Dataset entries

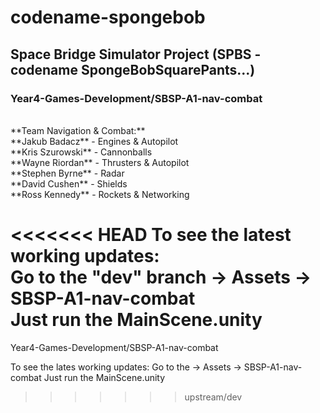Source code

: # codename-spongebob <br />
## Space Bridge Simulator Project (SPBS - codename SpongeBobSquarePants...)<br />
### Year4-Games-Development/SBSP-A1-nav-combat <br />
<br />
**Team Navigation & Combat:** <br />
**Jakub Badacz** - Engines & Autopilot<br />
**Kris Szurowski** - Cannonballs <br />
**Wayne Riordan** - Thrusters & Autopilot <br />
**Stephen Byrne** - Radar <br />
**David Cushen** - Shields <br />
**Ross Kennedy** - Rockets & Networking <br />

<<<<<<< HEAD
To see the latest working updates: <br />
Go to the **"dev"** branch -> Assets -> SBSP-A1-nav-combat <br />
Just run the **MainScene.unity**
=======
Year4-Games-Development/SBSP-A1-nav-combat

To see the lates working updates:
Go to the -> Assets -> SBSP-A1-nav-combat
Just run the MainScene.unity
>>>>>>> upstream/dev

# YOUR INSTRUCTIONS
Count the lines in the records above that contain the word "codename", and report only that number.

# EXERCISE RESULT
2